AIM OF THE EXERCISE:
Print, in exact form, the lines below from the one containing "- (1-\lambda)K_2)_+ \\" through the one containing "5: Monotonicity with", and omit all others.

Dataset items
★ ★ ★
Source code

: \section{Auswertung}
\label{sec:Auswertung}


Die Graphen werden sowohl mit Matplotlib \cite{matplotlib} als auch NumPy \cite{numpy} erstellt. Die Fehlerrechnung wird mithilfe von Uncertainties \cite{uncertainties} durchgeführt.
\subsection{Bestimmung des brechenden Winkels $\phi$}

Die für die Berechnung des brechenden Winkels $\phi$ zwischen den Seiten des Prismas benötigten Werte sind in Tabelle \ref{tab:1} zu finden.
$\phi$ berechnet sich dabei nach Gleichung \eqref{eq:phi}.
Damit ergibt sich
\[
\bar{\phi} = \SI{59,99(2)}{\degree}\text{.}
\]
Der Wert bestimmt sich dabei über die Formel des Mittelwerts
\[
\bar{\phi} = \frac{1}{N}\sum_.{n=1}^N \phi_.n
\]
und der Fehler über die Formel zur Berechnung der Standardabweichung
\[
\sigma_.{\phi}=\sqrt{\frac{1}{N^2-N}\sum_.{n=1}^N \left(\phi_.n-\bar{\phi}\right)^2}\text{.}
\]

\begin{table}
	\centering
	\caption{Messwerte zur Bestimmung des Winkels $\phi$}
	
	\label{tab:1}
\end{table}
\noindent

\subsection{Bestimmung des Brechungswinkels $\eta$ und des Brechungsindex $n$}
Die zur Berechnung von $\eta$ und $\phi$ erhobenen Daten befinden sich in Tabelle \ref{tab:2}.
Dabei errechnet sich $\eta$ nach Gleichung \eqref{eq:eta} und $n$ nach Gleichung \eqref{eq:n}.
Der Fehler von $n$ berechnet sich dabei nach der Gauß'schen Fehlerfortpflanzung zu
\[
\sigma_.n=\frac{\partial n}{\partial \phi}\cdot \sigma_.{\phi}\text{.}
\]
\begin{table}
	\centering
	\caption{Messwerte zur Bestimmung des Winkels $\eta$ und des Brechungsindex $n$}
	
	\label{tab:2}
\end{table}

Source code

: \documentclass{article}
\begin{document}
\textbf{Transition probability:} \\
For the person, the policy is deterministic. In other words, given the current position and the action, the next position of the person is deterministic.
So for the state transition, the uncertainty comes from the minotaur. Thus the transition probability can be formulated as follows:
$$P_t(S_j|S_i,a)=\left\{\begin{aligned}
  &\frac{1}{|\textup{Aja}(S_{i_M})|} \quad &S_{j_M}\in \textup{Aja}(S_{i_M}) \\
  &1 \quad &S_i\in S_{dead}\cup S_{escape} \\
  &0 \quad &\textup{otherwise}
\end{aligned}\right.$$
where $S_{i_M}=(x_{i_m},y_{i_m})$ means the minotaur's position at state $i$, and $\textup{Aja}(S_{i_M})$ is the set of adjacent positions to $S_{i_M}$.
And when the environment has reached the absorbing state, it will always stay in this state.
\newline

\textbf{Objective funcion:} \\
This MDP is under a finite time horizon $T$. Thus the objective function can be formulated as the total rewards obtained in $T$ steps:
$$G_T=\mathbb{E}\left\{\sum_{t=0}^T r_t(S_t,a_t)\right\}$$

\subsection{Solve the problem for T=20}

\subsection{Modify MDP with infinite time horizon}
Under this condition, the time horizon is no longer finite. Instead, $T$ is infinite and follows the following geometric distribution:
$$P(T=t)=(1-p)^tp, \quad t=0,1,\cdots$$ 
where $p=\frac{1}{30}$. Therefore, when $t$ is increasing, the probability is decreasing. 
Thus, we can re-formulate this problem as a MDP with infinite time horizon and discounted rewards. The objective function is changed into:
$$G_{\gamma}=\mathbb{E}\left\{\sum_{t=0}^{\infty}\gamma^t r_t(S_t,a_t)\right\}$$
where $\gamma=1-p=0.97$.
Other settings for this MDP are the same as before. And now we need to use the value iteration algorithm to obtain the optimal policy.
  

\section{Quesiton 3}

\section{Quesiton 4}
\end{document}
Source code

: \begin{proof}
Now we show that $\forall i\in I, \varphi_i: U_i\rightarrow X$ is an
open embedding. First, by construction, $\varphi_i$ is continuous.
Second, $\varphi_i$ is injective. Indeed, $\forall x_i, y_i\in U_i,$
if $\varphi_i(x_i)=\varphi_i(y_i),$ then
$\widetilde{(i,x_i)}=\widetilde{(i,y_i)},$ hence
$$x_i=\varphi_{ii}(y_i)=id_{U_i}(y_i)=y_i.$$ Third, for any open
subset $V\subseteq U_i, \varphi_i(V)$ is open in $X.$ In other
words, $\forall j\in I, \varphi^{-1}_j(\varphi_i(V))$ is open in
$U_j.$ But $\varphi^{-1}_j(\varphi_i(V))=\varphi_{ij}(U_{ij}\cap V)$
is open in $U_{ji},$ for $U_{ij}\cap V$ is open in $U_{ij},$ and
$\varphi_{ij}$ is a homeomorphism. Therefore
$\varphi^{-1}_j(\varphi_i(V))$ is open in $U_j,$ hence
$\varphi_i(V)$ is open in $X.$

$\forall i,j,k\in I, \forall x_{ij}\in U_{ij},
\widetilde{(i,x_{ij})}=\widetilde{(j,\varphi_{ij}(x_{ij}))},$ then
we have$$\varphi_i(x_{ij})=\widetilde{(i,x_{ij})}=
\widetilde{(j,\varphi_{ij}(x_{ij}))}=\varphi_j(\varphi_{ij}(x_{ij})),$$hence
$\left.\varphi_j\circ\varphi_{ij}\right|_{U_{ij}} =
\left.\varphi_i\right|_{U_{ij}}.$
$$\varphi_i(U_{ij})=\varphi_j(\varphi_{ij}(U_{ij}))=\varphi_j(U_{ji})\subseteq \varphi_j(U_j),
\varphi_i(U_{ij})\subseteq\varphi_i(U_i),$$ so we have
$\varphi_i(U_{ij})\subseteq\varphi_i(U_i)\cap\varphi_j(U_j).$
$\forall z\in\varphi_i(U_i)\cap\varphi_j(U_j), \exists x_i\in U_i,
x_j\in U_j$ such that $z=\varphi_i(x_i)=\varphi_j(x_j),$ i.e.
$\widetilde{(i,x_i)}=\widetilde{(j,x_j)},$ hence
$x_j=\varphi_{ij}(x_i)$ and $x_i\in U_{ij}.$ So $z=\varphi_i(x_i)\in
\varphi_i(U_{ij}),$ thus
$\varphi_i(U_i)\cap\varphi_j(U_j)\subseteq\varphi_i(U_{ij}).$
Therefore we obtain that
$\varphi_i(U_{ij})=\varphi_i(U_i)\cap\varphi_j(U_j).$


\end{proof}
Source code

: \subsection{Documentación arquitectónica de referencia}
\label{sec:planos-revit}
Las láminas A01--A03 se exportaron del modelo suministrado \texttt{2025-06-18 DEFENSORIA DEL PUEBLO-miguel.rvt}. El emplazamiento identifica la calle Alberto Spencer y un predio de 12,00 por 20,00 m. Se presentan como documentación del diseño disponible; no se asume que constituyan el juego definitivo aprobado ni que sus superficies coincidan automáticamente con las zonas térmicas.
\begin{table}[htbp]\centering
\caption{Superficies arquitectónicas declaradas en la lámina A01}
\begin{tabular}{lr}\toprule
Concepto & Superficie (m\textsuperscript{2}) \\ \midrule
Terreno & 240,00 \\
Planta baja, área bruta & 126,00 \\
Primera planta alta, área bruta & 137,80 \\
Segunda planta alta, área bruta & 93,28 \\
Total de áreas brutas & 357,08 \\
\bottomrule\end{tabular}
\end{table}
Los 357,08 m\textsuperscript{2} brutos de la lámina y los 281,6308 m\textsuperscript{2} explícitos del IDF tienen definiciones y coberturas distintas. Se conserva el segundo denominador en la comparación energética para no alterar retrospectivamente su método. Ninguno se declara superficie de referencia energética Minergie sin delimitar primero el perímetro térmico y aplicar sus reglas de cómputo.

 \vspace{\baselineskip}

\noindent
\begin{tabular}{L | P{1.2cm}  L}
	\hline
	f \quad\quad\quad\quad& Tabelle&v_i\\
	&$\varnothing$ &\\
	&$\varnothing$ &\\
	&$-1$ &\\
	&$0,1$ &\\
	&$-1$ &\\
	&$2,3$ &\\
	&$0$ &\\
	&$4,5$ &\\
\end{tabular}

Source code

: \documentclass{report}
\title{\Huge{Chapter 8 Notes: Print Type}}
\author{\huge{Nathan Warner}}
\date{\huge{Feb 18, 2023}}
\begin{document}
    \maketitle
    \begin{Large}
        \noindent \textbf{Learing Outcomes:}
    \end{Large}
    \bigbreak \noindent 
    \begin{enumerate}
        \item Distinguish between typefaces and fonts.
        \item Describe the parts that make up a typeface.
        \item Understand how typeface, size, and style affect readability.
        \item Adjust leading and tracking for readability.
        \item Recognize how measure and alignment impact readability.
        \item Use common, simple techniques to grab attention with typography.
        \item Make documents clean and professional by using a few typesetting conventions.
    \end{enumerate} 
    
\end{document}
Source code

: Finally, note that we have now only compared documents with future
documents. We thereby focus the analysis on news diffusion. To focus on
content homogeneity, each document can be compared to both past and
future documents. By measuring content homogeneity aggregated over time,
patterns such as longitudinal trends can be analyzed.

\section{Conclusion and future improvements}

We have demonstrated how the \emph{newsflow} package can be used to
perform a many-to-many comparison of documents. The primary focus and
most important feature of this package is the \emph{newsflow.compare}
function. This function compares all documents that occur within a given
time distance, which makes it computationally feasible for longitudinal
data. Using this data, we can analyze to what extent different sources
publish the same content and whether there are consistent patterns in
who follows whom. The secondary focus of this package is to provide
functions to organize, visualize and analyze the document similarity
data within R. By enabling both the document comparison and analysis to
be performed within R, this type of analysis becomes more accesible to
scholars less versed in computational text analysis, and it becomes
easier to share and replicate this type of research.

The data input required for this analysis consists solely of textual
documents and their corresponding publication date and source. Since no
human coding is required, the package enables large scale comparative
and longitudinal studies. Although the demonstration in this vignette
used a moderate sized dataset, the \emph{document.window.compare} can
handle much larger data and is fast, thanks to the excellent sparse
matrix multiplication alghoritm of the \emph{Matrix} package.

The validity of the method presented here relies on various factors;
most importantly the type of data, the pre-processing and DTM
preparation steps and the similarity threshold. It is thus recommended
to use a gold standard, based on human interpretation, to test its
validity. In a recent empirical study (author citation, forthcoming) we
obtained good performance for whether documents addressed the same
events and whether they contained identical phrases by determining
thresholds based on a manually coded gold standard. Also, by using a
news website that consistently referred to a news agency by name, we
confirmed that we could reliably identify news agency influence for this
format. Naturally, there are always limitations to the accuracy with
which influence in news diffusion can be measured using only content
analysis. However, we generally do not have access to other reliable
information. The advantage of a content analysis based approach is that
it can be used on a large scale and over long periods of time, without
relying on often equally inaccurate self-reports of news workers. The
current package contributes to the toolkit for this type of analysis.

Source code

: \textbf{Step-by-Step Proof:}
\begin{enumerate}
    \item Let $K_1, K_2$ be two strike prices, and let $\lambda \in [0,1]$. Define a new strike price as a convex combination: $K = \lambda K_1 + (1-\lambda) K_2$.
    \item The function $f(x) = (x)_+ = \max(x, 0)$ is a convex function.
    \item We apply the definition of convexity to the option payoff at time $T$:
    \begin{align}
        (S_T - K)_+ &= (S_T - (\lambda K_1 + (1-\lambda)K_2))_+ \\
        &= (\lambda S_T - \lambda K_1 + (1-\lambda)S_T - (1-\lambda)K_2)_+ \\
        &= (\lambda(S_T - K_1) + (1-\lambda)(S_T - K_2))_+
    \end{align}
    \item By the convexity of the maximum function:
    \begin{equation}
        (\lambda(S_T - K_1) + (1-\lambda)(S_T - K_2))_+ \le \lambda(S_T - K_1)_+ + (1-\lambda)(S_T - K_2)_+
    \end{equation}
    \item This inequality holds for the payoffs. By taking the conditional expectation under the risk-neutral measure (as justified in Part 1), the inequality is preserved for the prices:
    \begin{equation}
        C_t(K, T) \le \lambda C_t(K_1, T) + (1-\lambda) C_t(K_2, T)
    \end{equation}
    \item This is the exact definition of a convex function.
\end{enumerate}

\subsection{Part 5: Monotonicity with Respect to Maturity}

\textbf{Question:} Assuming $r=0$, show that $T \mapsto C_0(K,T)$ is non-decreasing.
★ ★ ★
SOLUTION FOR THIS TASK:
        &= (\lambda S_T - \lambda K_1 + (1-\lambda)S_T - (1-\lambda)K_2)_+ \\
        &= (\lambda(S_T - K_1) + (1-\lambda)(S_T - K_2))_+
    \end{align}
    \item By the convexity of the maximum function:
    \begin{equation}
        (\lambda(S_T - K_1) + (1-\lambda)(S_T - K_2))_+ \le \lambda(S_T - K_1)_+ + (1-\lambda)(S_T - K_2)_+
    \end{equation}
    \item This inequality holds for the payoffs. By taking the conditional expectation under the risk-neutral measure (as justified in Part 1), the inequality is preserved for the prices:
    \begin{equation}
        C_t(K, T) \le \lambda C_t(K_1, T) + (1-\lambda) C_t(K_2, T)
    \end{equation}
    \item This is the exact definition of a convex function.
\end{enumerate}

\subsection{Part 5: Monotonicity with Respect to Maturity}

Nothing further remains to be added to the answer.